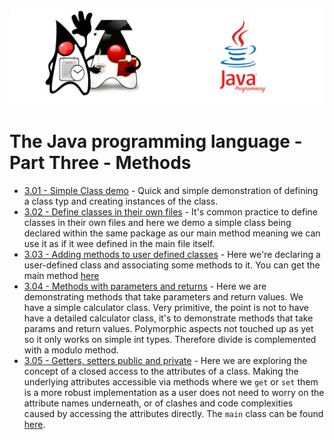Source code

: ![](/assets/javarepologo.png)

# The Java programming language - Part Three - Methods

- [3.01 - Simple Class demo](/src/com/irisida/lang/part03/methods/simpleclass/SimpleClass.java) - Quick and simple demonstration of defining a class typ and creating instances of the class.
- [3.02 - Define classes in their own files](/src/com/irisida/lang/part03/methods/classfiles/) - It's common practice to define classes in their own files and here we demo a simple class being declared within the same package as our main method meaning we can use it as if it wee defined in the main file itself.
- [3.03 - Adding methods to user defined classes](/src/com/irisida/lang/part03/methods/addsmethods/CreatedObject.java) - Here we're declaring a user-defined class and associating some methods to it. You can get the main method [here](/src/com/irisida/lang/part03/methods/addsmethods/AddsMethods.java)
- [3.04 - Methods with parameters and returns](/src/com/irisida/lang/part03/methods/calculator/Calculator.java) - Here we are demonstrating methods that take parameters and return values. We have a simple calculator class. Very primitive, the point is not to have have a detailed calculator class, it's to demonstrate methods that take params and return values. Polymorphic aspects not touched up as yet so it only works on simple int types. Therefore divide is complemented with a modulo method.
- [3.05 - Getters, setters public and private](/src/com/irisida/lang/part03/methods/getsetpublicprivate/Employee.java) - Here we are exploring the concept of a closed access to the attributes of a class. Making the underlying attributes accessible via methods where we `get` or `set` them is a more robust implementation as a user does not need to worry on the attribute names underneath, or of clashes and code complexities caused by accessing the attributes directly. The `main` class can be found [here](/src/com/irisida/lang/part03/methods/getsetpublicprivate/App.java).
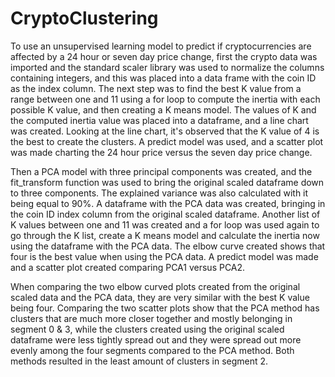 # CryptoClustering

To use an unsupervised learning model to predict if cryptocurrencies are affected by a 24 hour or seven day price change, first the crypto data was imported and the standard scaler library was used to normalize the columns containing integers, and this was placed into a data frame with the coin ID as the index column. The next step was to find the best K value from a range between one and 11 using a for loop to compute the inertia with each possible K value, and then creating a K means model. The values of K and the computed inertia value was placed into a dataframe, and a line chart was created. Looking at the line chart, it's observed that the K value of 4 is the best to create the clusters. A predict model was used, and a scatter plot was made charting the 24 hour price versus the seven day price change.

Then a PCA model with three principal components was created, and the fit_transform function was used to bring the original scaled dataframe down to three components. The explained variance was also calculated with it being equal to 90%. A dataframe with the PCA data was created, bringing in the coin ID index column from the original scaled dataframe. Another list of K values between one and 11 was created and a for loop was used again to go through the K list, create a K means model and calculate the inertia now using the dataframe with the PCA data.  The elbow curve created shows that four is the best value when using the PCA data. A predict model was made and a scatter plot created comparing PCA1 versus PCA2. 

When comparing the two elbow curved plots created from the original scaled data and the PCA data, they are very similar with the best K value being four. Comparing the two scatter plots show that the PCA method has clusters that are much more closer together and mostly belonging in segment 0 & 3, while the clusters created using the original scaled dataframe were less tightly spread out and they were spread out more evenly among the four segments compared to the PCA method. Both methods resulted in the least amount of clusters in segment 2.
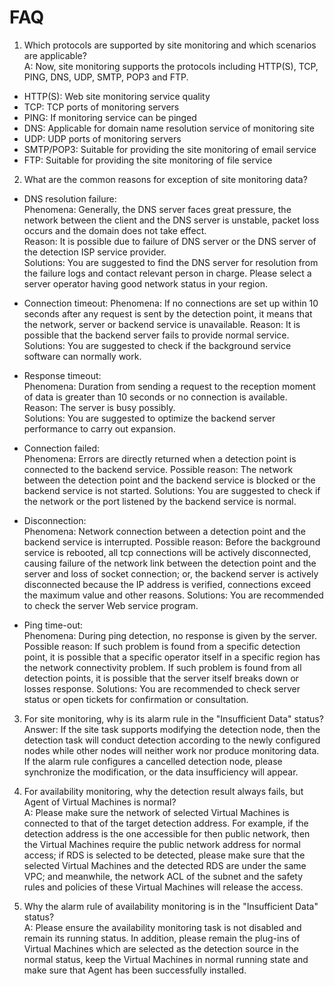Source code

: # FAQ  
1. Which protocols are supported by site monitoring and which scenarios are applicable?  
A: Now, site monitoring supports the protocols including HTTP(S), TCP, PING, DNS, UDP, SMTP, POP3 and FTP.  
- HTTP(S): Web site monitoring service quality  
- TCP: TCP ports of monitoring servers  
- PING: If monitoring service can be pinged
- DNS: Applicable for domain name resolution service of monitoring site
- UDP: UDP ports of monitoring servers  
- SMTP/POP3: Suitable for providing the site monitoring of email service  
- FTP: Suitable for providing the site monitoring of file service  

2. What are the common reasons for exception of site monitoring data?

- DNS resolution failure:  
Phenomena: Generally, the DNS server faces great pressure, the network between the client and the DNS server is unstable, packet loss occurs and the domain does not take effect.  
Reason: It is possible due to failure of DNS server or the DNS server of the detection ISP service provider.  
Solutions: You are suggested to find the DNS server for resolution from the failure logs and contact relevant person in charge. Please select a server operator having good network status in your region.

- Connection timeout:
Phenomena: If no connections are set up within 10 seconds after any request is sent by the detection point, it means that the network, server or backend service is unavailable.
Reason: It is possible that the backend server fails to provide normal service.
Solutions: You are suggested to check if the background service software can normally work.  

- Response timeout:  
Phenomena: Duration from sending a request to the reception moment of data is greater than 10 seconds or no connection is available.  
Reason: The server is busy possibly.  
Solutions: You are suggested to optimize the backend server performance to carry out expansion.  

- Connection failed:  
Phenomena: Errors are directly returned when a detection point is connected to the backend service.
Possible reason: The network between the detection point and the backend service is blocked or the backend service is not started.
Solutions: You are suggested to check if the network or the port listened by the backend service is normal.  

- Disconnection:  
Phenomena: Network connection between a detection point and the backend service is interrupted.
Possible reason: Before the background service is rebooted, all tcp connections will be actively disconnected, causing failure of the network link between the detection point and the server and loss of socket connection; or, the backend server is actively disconnected because the IP address is verified, connections exceed the maximum value and other reasons.
Solutions: You are recommended to check the server Web service program.  

- Ping time-out:  
Phenomena: During ping detection, no response is given by the server.
Possible reason: If such problem is found from a specific detection point, it is possible that a specific operator itself in a specific region has the network connectivity problem. If such problem is found from all detection points, it is possible that the server itself breaks down or losses response.
Solutions: You are recommended to check server status or open tickets for confirmation or consultation.  

3. For site monitoring, why is its alarm rule in the "Insufficient Data" status?  
Answer: If the site task supports modifying the detection node, then the detection task will conduct detection according to the newly configured nodes while other nodes will neither work nor produce monitoring data. If the alarm rule configures a cancelled detection node, please synchronize the modification, or the data insufficiency will appear.

4. For availability monitoring, why the detection result always fails, but Agent of Virtual Machines is normal?  
A: Please make sure the network of selected Virtual Machines is connected to that of the target detection address. For example, if the detection address is the one accessible for then public network, then the Virtual Machines require the public network address for normal access; if RDS is selected to be detected, please make sure that the selected Virtual Machines and the detected RDS are under the same VPC; and meanwhile, the network ACL of the subnet and the safety rules and policies of these Virtual Machines will release the access.  

5. Why the alarm rule of availability monitoring is in the "Insufficient Data" status?  
A: Please ensure the availability monitoring task is not disabled and remain its running status. In addition, please remain the plug-ins of Virtual Machines which are selected as the detection source in the normal status, keep the Virtual Machines in normal running state and make sure that Agent has been successfully installed.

◇ ◇ ◇ ◇ ◇

WHAT THE TASK REQUIRES:
An exact copy of every entry, without pictures, should be your output.

SOLUTION TO THIS EXERCISE:
Source code

: ![](/assets/javarepologo.png)

# The Java programming language - Part Three - Methods

- [3.01 - Simple Class demo](/src/com/irisida/lang/part03/methods/simpleclass/SimpleClass.java) - Quick and simple demonstration of defining a class typ and creating instances of the class.
- [3.02 - Define classes in their own files](/src/com/irisida/lang/part03/methods/classfiles/) - It's common practice to define classes in their own files and here we demo a simple class being declared within the same package as our main method meaning we can use it as if it wee defined in the main file itself.
- [3.03 - Adding methods to user defined classes](/src/com/irisida/lang/part03/methods/addsmethods/CreatedObject.java) - Here we're declaring a user-defined class and associating some methods to it. You can get the main method [here](/src/com/irisida/lang/part03/methods/addsmethods/AddsMethods.java)
- [3.04 - Methods with parameters and returns](/src/com/irisida/lang/part03/methods/calculator/Calculator.java) - Here we are demonstrating methods that take parameters and return values. We have a simple calculator class. Very primitive, the point is not to have have a detailed calculator class, it's to demonstrate methods that take params and return values. Polymorphic aspects not touched up as yet so it only works on simple int types. Therefore divide is complemented with a modulo method.
- [3.05 - Getters, setters public and private](/src/com/irisida/lang/part03/methods/getsetpublicprivate/Employee.java) - Here we are exploring the concept of a closed access to the attributes of a class. Making the underlying attributes accessible via methods where we `get` or `set` them is a more robust implementation as a user does not need to worry on the attribute names underneath, or of clashes and code complexities caused by accessing the attributes directly. The `main` class can be found [here](/src/com/irisida/lang/part03/methods/getsetpublicprivate/App.java).
 # CryptoClustering

To use an unsupervised learning model to predict if cryptocurrencies are affected by a 24 hour or seven day price change, first the crypto data was imported and the standard scaler library was used to normalize the columns containing integers, and this was placed into a data frame with the coin ID as the index column. The next step was to find the best K value from a range between one and 11 using a for loop to compute the inertia with each possible K value, and then creating a K means model. The values of K and the computed inertia value was placed into a dataframe, and a line chart was created. Looking at the line chart, it's observed that the K value of 4 is the best to create the clusters. A predict model was used, and a scatter plot was made charting the 24 hour price versus the seven day price change.

Then a PCA model with three principal components was created, and the fit_transform function was used to bring the original scaled dataframe down to three components. The explained variance was also calculated with it being equal to 90%. A dataframe with the PCA data was created, bringing in the coin ID index column from the original scaled dataframe. Another list of K values between one and 11 was created and a for loop was used again to go through the K list, create a K means model and calculate the inertia now using the dataframe with the PCA data.  The elbow curve created shows that four is the best value when using the PCA data. A predict model was made and a scatter plot created comparing PCA1 versus PCA2. 

When comparing the two elbow curved plots created from the original scaled data and the PCA data, they are very similar with the best K value being four. Comparing the two scatter plots show that the PCA method has clusters that are much more closer together and mostly belonging in segment 0 & 3, while the clusters created using the original scaled dataframe were less tightly spread out and they were spread out more evenly among the four segments compared to the PCA method. Both methods resulted in the least amount of clusters in segment 2.
Source code

: # FAQ  
1. Which protocols are supported by site monitoring and which scenarios are applicable?  
A: Now, site monitoring supports the protocols including HTTP(S), TCP, PING, DNS, UDP, SMTP, POP3 and FTP.  
- HTTP(S): Web site monitoring service quality  
- TCP: TCP ports of monitoring servers  
- PING: If monitoring service can be pinged
- DNS: Applicable for domain name resolution service of monitoring site
- UDP: UDP ports of monitoring servers  
- SMTP/POP3: Suitable for providing the site monitoring of email service  
- FTP: Suitable for providing the site monitoring of file service  

2. What are the common reasons for exception of site monitoring data?

- DNS resolution failure:  
Phenomena: Generally, the DNS server faces great pressure, the network between the client and the DNS server is unstable, packet loss occurs and the domain does not take effect.  
Reason: It is possible due to failure of DNS server or the DNS server of the detection ISP service provider.  
Solutions: You are suggested to find the DNS server for resolution from the failure logs and contact relevant person in charge. Please select a server operator having good network status in your region.

- Connection timeout:
Phenomena: If no connections are set up within 10 seconds after any request is sent by the detection point, it means that the network, server or backend service is unavailable.
Reason: It is possible that the backend server fails to provide normal service.
Solutions: You are suggested to check if the background service software can normally work.  

- Response timeout:  
Phenomena: Duration from sending a request to the reception moment of data is greater than 10 seconds or no connection is available.  
Reason: The server is busy possibly.  
Solutions: You are suggested to optimize the backend server performance to carry out expansion.  

- Connection failed:  
Phenomena: Errors are directly returned when a detection point is connected to the backend service.
Possible reason: The network between the detection point and the backend service is blocked or the backend service is not started.
Solutions: You are suggested to check if the network or the port listened by the backend service is normal.  

- Disconnection:  
Phenomena: Network connection between a detection point and the backend service is interrupted.
Possible reason: Before the background service is rebooted, all tcp connections will be actively disconnected, causing failure of the network link between the detection point and the server and loss of socket connection; or, the backend server is actively disconnected because the IP address is verified, connections exceed the maximum value and other reasons.
Solutions: You are recommended to check the server Web service program.  

- Ping time-out:  
Phenomena: During ping detection, no response is given by the server.
Possible reason: If such problem is found from a specific detection point, it is possible that a specific operator itself in a specific region has the network connectivity problem. If such problem is found from all detection points, it is possible that the server itself breaks down or losses response.
Solutions: You are recommended to check server status or open tickets for confirmation or consultation.  

3. For site monitoring, why is its alarm rule in the "Insufficient Data" status?  
Answer: If the site task supports modifying the detection node, then the detection task will conduct detection according to the newly configured nodes while other nodes will neither work nor produce monitoring data. If the alarm rule configures a cancelled detection node, please synchronize the modification, or the data insufficiency will appear.

4. For availability monitoring, why the detection result always fails, but Agent of Virtual Machines is normal?  
A: Please make sure the network of selected Virtual Machines is connected to that of the target detection address. For example, if the detection address is the one accessible for then public network, then the Virtual Machines require the public network address for normal access; if RDS is selected to be detected, please make sure that the selected Virtual Machines and the detected RDS are under the same VPC; and meanwhile, the network ACL of the subnet and the safety rules and policies of these Virtual Machines will release the access.  

5. Why the alarm rule of availability monitoring is in the "Insufficient Data" status?  
A: Please ensure the availability monitoring task is not disabled and remain its running status. In addition, please remain the plug-ins of Virtual Machines which are selected as the detection source in the normal status, keep the Virtual Machines in normal running state and make sure that Agent has been successfully installed.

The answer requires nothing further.